A l'OTAN, la candidature de la Macédoine a été bloquée par la Grèce qui refuse à son voisin le droit d'utiliser le nom de Macédoine qui est aussi celui d'une province grecque située au nord du pays. La Grèce prétend que l'utilisation de ce nom pourrait conduire Skopje à revendiquer certains territoires de la province grecque. La dispute entre la Grèce et la Macédoine dure depuis 17 ans. Athènes souhaite que son voisin conserve son appellation provisoire d'ancienne République yougoslave de Macédoine (ARYM). "La Macédoine remplit toutes les conditions pour intégrer l'OTAN mais à cause du comportement irresponsable de la Grèce n'a pas été invitée à rejoindre l'Alliance atlantique" a déclaré le Premier ministre Nikola Gruevski (VMRO-DPMNE).
La crise politique
Le 13 mars dernier, le Parti démocratique albanais (PDA-PDSh) de Menduh Thaci décidait de quitter la coalition gouvernementale pour protester, entre autres, contre le refus du gouvernement de reconnaître l'indépendance du Kosovo. Le parti, albanophone, accusait les autorités de ne pas avoir mis en place la législation sur la langue albanaise, d'avoir échoué à augmenter le nombre d'Albanophones au sein de l'administration et à clore, comme elles s'y étaient engagées, 4 dossiers judiciaires concernant des crimes de guerre dont est accusée l'UCK (Ustria Clirimtare Kombetäre) qui avait mené une guérilla en 2001 contre les forces macédoniennes et parvenant à contrôler le nord et le nord-ouest du pays. Les affrontements avaient duré 7 mois et entraîné l'exode de plus de 800 000 personnes avant que le 13 mai 2001, les 4 principaux partis politiques, membres depuis juin d'un gouvernement d'union nationale (VMRO-DPMNE, SDSM, PDA-PDSh et PPD-PDP) signent un accord mettant fin aux violences entre les deux communautés.
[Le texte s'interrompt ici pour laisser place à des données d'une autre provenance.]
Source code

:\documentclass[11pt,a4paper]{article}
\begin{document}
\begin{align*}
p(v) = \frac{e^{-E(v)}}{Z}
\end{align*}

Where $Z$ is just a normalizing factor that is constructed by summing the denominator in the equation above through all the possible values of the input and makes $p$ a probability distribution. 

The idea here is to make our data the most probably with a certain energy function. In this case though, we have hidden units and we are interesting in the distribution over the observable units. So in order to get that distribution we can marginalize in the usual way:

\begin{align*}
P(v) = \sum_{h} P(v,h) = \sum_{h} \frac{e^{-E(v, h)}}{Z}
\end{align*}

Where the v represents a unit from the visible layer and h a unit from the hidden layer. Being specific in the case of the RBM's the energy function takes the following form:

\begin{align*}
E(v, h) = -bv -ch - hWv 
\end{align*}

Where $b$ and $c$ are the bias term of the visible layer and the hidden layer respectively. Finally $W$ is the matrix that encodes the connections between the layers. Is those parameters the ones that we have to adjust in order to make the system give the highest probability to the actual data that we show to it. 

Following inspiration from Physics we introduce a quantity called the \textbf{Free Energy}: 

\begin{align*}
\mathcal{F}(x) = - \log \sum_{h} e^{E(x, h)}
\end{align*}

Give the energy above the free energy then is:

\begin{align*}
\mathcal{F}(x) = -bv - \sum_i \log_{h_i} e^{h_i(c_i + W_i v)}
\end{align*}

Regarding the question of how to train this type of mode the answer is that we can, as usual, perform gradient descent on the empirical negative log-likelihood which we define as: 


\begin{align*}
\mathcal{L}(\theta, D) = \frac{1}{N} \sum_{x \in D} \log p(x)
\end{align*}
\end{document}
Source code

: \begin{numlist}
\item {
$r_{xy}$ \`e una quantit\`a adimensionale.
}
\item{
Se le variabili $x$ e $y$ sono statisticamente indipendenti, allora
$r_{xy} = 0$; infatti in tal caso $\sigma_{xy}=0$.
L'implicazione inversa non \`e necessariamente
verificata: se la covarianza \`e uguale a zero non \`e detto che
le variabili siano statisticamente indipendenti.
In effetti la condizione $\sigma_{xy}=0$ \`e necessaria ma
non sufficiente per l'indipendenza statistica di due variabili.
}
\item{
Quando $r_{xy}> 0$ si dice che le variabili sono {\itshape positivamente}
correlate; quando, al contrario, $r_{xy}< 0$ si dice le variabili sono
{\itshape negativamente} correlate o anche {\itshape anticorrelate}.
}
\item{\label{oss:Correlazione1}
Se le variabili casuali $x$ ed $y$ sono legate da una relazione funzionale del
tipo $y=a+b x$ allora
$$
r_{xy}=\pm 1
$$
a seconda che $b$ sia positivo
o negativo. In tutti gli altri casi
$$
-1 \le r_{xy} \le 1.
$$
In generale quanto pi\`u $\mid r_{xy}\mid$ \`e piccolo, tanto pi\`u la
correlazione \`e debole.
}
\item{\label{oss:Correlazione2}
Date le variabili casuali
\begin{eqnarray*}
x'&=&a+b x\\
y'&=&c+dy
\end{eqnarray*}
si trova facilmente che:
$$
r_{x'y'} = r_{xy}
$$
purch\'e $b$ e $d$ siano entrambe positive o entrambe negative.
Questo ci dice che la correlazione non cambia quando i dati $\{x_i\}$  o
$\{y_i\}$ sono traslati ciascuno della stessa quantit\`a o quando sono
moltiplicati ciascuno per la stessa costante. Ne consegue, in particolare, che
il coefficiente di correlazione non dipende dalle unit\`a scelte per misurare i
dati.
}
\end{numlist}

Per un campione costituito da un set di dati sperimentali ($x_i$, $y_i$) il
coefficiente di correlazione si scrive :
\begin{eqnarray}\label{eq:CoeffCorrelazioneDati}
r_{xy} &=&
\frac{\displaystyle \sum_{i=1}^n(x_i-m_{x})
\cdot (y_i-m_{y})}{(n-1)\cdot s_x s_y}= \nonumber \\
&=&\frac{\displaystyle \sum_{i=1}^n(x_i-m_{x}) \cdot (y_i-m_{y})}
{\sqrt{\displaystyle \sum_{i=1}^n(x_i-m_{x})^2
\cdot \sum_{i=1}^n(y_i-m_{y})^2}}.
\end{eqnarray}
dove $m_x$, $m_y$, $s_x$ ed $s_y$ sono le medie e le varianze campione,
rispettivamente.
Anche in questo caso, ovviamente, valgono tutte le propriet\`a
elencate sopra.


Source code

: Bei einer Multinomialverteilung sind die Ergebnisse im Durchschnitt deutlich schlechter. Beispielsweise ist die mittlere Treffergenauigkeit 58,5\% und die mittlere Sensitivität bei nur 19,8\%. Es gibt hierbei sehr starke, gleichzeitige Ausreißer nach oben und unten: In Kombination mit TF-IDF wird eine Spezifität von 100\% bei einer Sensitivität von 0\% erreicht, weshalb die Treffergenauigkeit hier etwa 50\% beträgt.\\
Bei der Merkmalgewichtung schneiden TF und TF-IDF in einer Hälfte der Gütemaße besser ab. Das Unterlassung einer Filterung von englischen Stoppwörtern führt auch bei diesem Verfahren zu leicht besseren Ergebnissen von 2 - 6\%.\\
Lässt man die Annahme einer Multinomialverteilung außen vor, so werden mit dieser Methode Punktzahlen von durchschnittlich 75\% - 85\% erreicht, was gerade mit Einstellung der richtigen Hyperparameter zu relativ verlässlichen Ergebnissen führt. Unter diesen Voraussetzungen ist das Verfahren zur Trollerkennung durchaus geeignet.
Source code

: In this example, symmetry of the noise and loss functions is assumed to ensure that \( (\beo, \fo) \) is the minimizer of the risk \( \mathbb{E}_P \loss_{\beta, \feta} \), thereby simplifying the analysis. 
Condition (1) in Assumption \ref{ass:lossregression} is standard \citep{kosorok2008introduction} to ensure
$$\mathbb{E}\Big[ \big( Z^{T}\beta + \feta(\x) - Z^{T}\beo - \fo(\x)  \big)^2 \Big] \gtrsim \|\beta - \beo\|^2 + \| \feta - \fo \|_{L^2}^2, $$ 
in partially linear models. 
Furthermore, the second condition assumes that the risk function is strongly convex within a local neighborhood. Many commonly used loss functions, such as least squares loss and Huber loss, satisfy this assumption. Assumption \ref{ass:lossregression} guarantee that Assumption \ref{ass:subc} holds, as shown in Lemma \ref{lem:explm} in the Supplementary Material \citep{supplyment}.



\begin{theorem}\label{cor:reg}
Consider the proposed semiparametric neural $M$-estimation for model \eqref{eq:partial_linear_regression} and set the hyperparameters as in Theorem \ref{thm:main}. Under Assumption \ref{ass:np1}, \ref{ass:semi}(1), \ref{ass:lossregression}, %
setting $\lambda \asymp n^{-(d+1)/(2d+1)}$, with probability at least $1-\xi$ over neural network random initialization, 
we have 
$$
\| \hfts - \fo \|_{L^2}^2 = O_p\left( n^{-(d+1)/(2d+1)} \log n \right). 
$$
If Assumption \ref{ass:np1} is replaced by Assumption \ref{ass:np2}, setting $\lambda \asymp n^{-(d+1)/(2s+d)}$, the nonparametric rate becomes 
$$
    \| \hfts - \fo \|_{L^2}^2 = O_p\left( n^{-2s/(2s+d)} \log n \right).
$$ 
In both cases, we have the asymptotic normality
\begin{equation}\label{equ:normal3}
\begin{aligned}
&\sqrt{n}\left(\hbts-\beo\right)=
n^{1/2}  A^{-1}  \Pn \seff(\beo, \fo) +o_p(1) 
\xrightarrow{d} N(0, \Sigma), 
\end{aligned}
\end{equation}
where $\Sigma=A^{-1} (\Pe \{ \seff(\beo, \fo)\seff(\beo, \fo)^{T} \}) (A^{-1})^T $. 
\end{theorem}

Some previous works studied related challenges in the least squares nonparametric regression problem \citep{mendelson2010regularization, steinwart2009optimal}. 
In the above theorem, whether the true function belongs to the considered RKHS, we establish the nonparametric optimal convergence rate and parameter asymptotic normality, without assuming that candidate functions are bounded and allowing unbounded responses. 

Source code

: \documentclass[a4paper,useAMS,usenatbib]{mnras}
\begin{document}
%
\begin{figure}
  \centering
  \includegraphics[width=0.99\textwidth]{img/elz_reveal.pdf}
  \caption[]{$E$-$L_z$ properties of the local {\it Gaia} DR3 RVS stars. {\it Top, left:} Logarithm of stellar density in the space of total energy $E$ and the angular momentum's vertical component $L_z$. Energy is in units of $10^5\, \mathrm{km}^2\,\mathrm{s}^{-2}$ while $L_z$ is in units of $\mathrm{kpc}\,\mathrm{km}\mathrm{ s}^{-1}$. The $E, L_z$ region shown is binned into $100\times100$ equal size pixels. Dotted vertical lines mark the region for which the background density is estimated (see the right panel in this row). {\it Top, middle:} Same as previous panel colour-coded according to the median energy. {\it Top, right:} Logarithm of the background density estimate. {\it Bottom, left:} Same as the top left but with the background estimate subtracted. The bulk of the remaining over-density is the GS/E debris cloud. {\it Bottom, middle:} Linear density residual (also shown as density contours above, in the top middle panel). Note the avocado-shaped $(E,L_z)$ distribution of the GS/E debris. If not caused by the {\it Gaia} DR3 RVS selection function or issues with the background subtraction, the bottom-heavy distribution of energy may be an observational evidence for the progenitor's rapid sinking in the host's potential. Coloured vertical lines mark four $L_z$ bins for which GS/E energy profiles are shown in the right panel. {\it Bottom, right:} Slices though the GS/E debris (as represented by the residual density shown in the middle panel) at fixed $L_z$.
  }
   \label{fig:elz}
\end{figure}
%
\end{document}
"La première raison de notre décision est la non reconnaissance du Kosovo. La question du Kosovo est arrivée à son terme, nous devons être prudents et ne pas gâcher le processus le plus significatif et historique de la nation albanaise" soulignait Menduh Thaci en mars dernier. "Deuxièmement, nous attendons une invitation à rejoindre l'OTAN. Nous ne voulons pas manquer ce moment historique et renoncer aux droits qui sont les nôtres sur ce territoire" avait-il ajouté. Le PDA-PDSh avait finalement rejoint les bancs de la coalition gouvernementale après 10 jours, conditionnant son retour à l'établissement de groupes de travail sur la question du statut de la langue albanaise en Macédoine, à la poursuite de la mise en œuvre de l'accord d'Ohrid, à la mise en place d'un statut des victimes du conflit de 2001 et de la loi sur l'usage des drapeaux par les minorités lors de certaines cérémonies. Il avait précisé qu'il soutiendrait le gouvernement jusqu'au sommet de l'OTAN des 3 et 4 avril.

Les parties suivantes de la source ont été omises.